Taking the \( X_i\) to be independent in the tilted probability measure, the tilted PMF for the \(n\)-tuple \(\boldsymbol{X}^n = (X_1, X_2, . . . , X_n)\) is given by

\[ \mathsf{q}_{X^n,r} (\boldsymbol{x}^n) = \mathsf{p}_{\boldsymbol{X}^n}(\boldsymbol{x}^n) \exp [rs_n - n\gamma \ref{r} ] \qquad \text{where } s_n = \sum^n_{i=1}x_i \nonumber \]

Now let \(\mathcal{T}_n\) be the set of \(n\)-tuples \(X_1, . . . , X_n\) such that \(\beta < S_i < \alpha \) for \(1 ≤ i < n\) and either \(S_n ≥ \alpha\) or \(S_n ≤ \beta \). That is, \(\mathcal{T}_n\) is the set of \(\boldsymbol{x}^n\) for which the stopping trial \(J\) has the sample value \(n\). The PMF for the stopping trial \(J\) in the tilted measure is then

\[ \begin{align} \mathsf{q}_{J,r}(n) \quad &= \quad \sum_{\boldsymbol{x}^n\in \mathcal{T}_n} \mathsf{q}_{\boldsymbol{X}^n,r} (\boldsymbol{x}^n) = \sum_{\boldsymbol{x}^n\in \mathcal{T}_n} \mathsf{p}_{\boldsymbol{X}^n} (\boldsymbol{x}^n) \exp [rs_n - n\gamma \ref{r} ] \nonumber \\ &= \quad \mathsf{E} [\exp [rS_n-n\gamma \ref{r} |J=n] \, \text{Pr} \{J = n\} \end{align} \nonumber \]

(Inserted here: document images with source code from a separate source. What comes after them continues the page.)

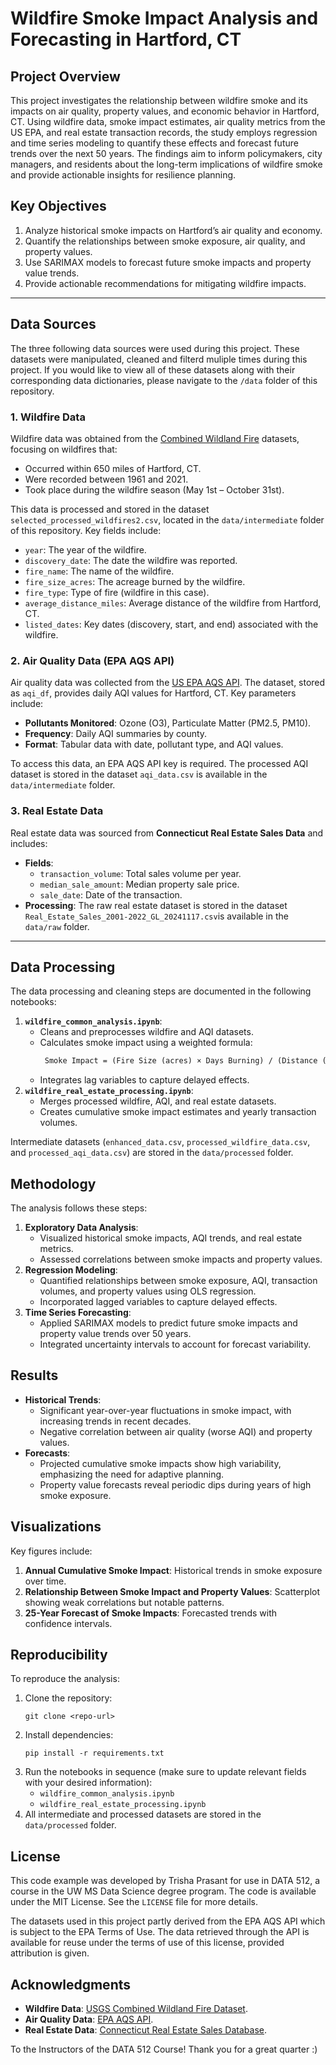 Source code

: # Wildfire Smoke Impact Analysis and Forecasting in Hartford, CT

## **Project Overview**
This project investigates the relationship between wildfire smoke and its impacts on air quality, property values, and economic behavior in Hartford, CT. Using wildfire data, smoke impact estimates, air quality metrics from the US EPA, and real estate transaction records, the study employs regression and time series modeling to quantify these effects and forecast future trends over the next 50 years. The findings aim to inform policymakers, city managers, and residents about the long-term implications of wildfire smoke and provide actionable insights for resilience planning.

## **Key Objectives**
1. Analyze historical smoke impacts on Hartford’s air quality and economy.
2. Quantify the relationships between smoke exposure, air quality, and property values.
3. Use SARIMAX models to forecast future smoke impacts and property value trends.
4. Provide actionable recommendations for mitigating wildfire impacts.

---

## **Data Sources**
The three following data sources were used during this project. These datasets were manipulated, cleaned and filterd muliple times during this project. If you would like to view all of these datasets along with their corresponding data dictionaries, please navigate to the `/data` folder of this repository.
### **1. Wildfire Data**
Wildfire data was obtained from the [Combined Wildland Fire](https://www.sciencebase.gov/catalog/item/61aa537dd34eb622f699df81) datasets, focusing on wildfires that:
- Occurred within 650 miles of Hartford, CT.
- Were recorded between 1961 and 2021.
- Took place during the wildfire season (May 1st – October 31st).

This data is processed and stored in the dataset `selected_processed_wildfires2.csv`, located in the `data/intermediate` folder of this repository. Key fields include:
- `year`: The year of the wildfire.
- `discovery_date`: The date the wildfire was reported.
- `fire_name`: The name of the wildfire.
- `fire_size_acres`: The acreage burned by the wildfire.
- `fire_type`: Type of fire (wildfire in this case).
- `average_distance_miles`: Average distance of the wildfire from Hartford, CT.
- `listed_dates`: Key dates (discovery, start, and end) associated with the wildfire.

### **2. Air Quality Data (EPA AQS API)**
Air quality data was collected from the [US EPA AQS API](https://aqs.epa.gov/aqsweb/documents/data_api.html). The dataset, stored as `aqi_df`, provides daily AQI values for Hartford, CT. Key parameters include:
- **Pollutants Monitored**: Ozone (O3), Particulate Matter (PM2.5, PM10).
- **Frequency**: Daily AQI summaries by county.
- **Format**: Tabular data with date, pollutant type, and AQI values.

To access this data, an EPA AQS API key is required. The processed AQI dataset is stored in the dataset `aqi_data.csv` is available in the `data/intermediate` folder.

### **3. Real Estate Data**
Real estate data was sourced from **Connecticut Real Estate Sales Data** and includes:
- **Fields**:
  - `transaction_volume`: Total sales volume per year.
  - `median_sale_amount`: Median property sale price.
  - `sale_date`: Date of the transaction.
- **Processing**:
   The raw real estate dataset is stored in the dataset `Real_Estate_Sales_2001-2022_GL_20241117.csv`is available in the `data/raw` folder.
---

## **Data Processing**
The data processing and cleaning steps are documented in the following notebooks:
1. **`wildfire_common_analysis.ipynb`**:
   - Cleans and preprocesses wildfire and AQI datasets.
   - Calculates smoke impact using a weighted formula:
     ```markdown
      Smoke Impact = (Fire Size (acres) × Days Burning) / (Distance (miles)^2)
      ```
   - Integrates lag variables to capture delayed effects.
2. **`wildfire_real_estate_processing.ipynb`**:
   - Merges processed wildfire, AQI, and real estate datasets.
   - Creates cumulative smoke impact estimates and yearly transaction volumes.

Intermediate datasets (`enhanced_data.csv`, `processed_wildfire_data.csv`, and `processed_aqi_data.csv`) are stored in the `data/processed` folder.

## **Methodology**
The analysis follows these steps:
1. **Exploratory Data Analysis**:
   - Visualized historical smoke impacts, AQI trends, and real estate metrics.
   - Assessed correlations between smoke impacts and property values.
2. **Regression Modeling**:
   - Quantified relationships between smoke exposure, AQI, transaction volumes, and property values using OLS regression.
   - Incorporated lagged variables to capture delayed effects.
3. **Time Series Forecasting**:
   - Applied SARIMAX models to predict future smoke impacts and property value trends over 50 years.
   - Integrated uncertainty intervals to account for forecast variability.

## **Results**
- **Historical Trends**:
  - Significant year-over-year fluctuations in smoke impact, with increasing trends in recent decades.
  - Negative correlation between air quality (worse AQI) and property values.
- **Forecasts**:
  - Projected cumulative smoke impacts show high variability, emphasizing the need for adaptive planning.
  - Property value forecasts reveal periodic dips during years of high smoke exposure.

## **Visualizations**
Key figures include:
1. **Annual Cumulative Smoke Impact**: Historical trends in smoke exposure over time.
2. **Relationship Between Smoke Impact and Property Values**: Scatterplot showing weak correlations but notable patterns.
3. **25-Year Forecast of Smoke Impacts**: Forecasted trends with confidence intervals.

## **Reproducibility**
To reproduce the analysis:
1. Clone the repository:  
   ```
   git clone <repo-url>
   ```
2. Install dependencies:  
   ```
   pip install -r requirements.txt
   ```
3. Run the notebooks in sequence (make sure to update relevant fields with your desired information):
   - `wildfire_common_analysis.ipynb`
   - `wildfire_real_estate_processing.ipynb`
4. All intermediate and processed datasets are stored in the `data/processed` folder.

## **License**
This code example was developed by Trisha Prasant for use in DATA 512, a course in the UW MS Data Science degree program. The code is available under the MIT License. See the `LICENSE` file for more details. 

The datasets used in this project partly derived from the EPA AQS API which is subject to the EPA Terms of Use. The data retrieved through the API is available for reuse under the terms of use of this license, provided attribution is given.

## **Acknowledgments**
- **Wildfire Data**: [USGS Combined Wildland Fire Dataset](https://www.sciencebase.gov/catalog/item/61aa537dd34eb622f699df81).
- **Air Quality Data**: [EPA AQS API](https://aqs.epa.gov/aqsweb/documents/data_api.html).
- **Real Estate Data**: [Connecticut Real Estate Sales Database](https://aqs.epa.gov/aqsweb/documents/data_api.html).

To the Instructors of the DATA 512 Course! Thank you for a great quarter :) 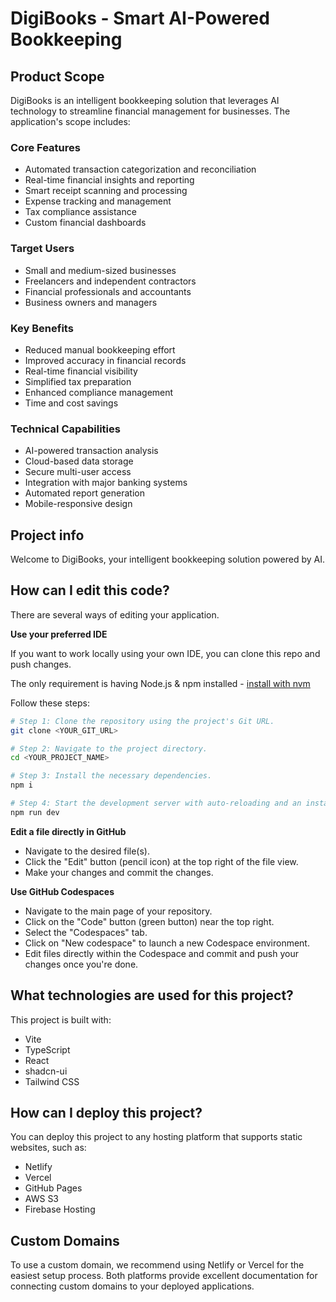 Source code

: # DigiBooks - Smart AI-Powered Bookkeeping

## Product Scope

DigiBooks is an intelligent bookkeeping solution that leverages AI technology to streamline financial management for businesses. The application's scope includes:

### Core Features
- Automated transaction categorization and reconciliation
- Real-time financial insights and reporting
- Smart receipt scanning and processing
- Expense tracking and management
- Tax compliance assistance
- Custom financial dashboards

### Target Users
- Small and medium-sized businesses
- Freelancers and independent contractors
- Financial professionals and accountants
- Business owners and managers

### Key Benefits
- Reduced manual bookkeeping effort
- Improved accuracy in financial records
- Real-time financial visibility
- Simplified tax preparation
- Enhanced compliance management
- Time and cost savings

### Technical Capabilities
- AI-powered transaction analysis
- Cloud-based data storage
- Secure multi-user access
- Integration with major banking systems
- Automated report generation
- Mobile-responsive design

## Project info

Welcome to DigiBooks, your intelligent bookkeeping solution powered by AI.

## How can I edit this code?

There are several ways of editing your application.

**Use your preferred IDE**

If you want to work locally using your own IDE, you can clone this repo and push changes.

The only requirement is having Node.js & npm installed - [install with nvm](https://github.com/nvm-sh/nvm#installing-and-updating)

Follow these steps:

```sh
# Step 1: Clone the repository using the project's Git URL.
git clone <YOUR_GIT_URL>

# Step 2: Navigate to the project directory.
cd <YOUR_PROJECT_NAME>

# Step 3: Install the necessary dependencies.
npm i

# Step 4: Start the development server with auto-reloading and an instant preview.
npm run dev
```

**Edit a file directly in GitHub**

- Navigate to the desired file(s).
- Click the "Edit" button (pencil icon) at the top right of the file view.
- Make your changes and commit the changes.

**Use GitHub Codespaces**

- Navigate to the main page of your repository.
- Click on the "Code" button (green button) near the top right.
- Select the "Codespaces" tab.
- Click on "New codespace" to launch a new Codespace environment.
- Edit files directly within the Codespace and commit and push your changes once you're done.

## What technologies are used for this project?

This project is built with:

- Vite
- TypeScript
- React
- shadcn-ui
- Tailwind CSS

## How can I deploy this project?

You can deploy this project to any hosting platform that supports static websites, such as:
- Netlify
- Vercel
- GitHub Pages
- AWS S3
- Firebase Hosting

## Custom Domains

To use a custom domain, we recommend using Netlify or Vercel for the easiest setup process. Both platforms provide excellent documentation for connecting custom domains to your deployed applications.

Lemma 7.5.1 applies to the tilted PMF on this random walk as well as to the original PMF, and thus the sum of \(\mathsf{q}_J (n)\) over \( n\) is 1. Also, the sum over \(n\) of the expression on the right is \(\mathsf{E} [\exp [rS_J − J\gamma (r)]]\), thus completing the proof.

\(\square \)

After understanding the details of this proof, one sees that it is essentially just the statement that \(J\) is a non-defective stopping rule in the tilted probability space.

We next give a number of examples of how Wald’s identity can be used.

relationship of Wald’s identity to Wald’s equality

The trial \( J\) at which a threshold is crossed in Wald’s identity is a stopping trial in the terminology of Chapter 4. If we take the derivative with respect to r of both sides of (7.5.1), we get

\[ \mathsf{E} \left[ [ S_J - J\gamma' \ref{r} \right] \exp \{ rS_J - J\gamma \ref{r} \} = 0 \nonumber \]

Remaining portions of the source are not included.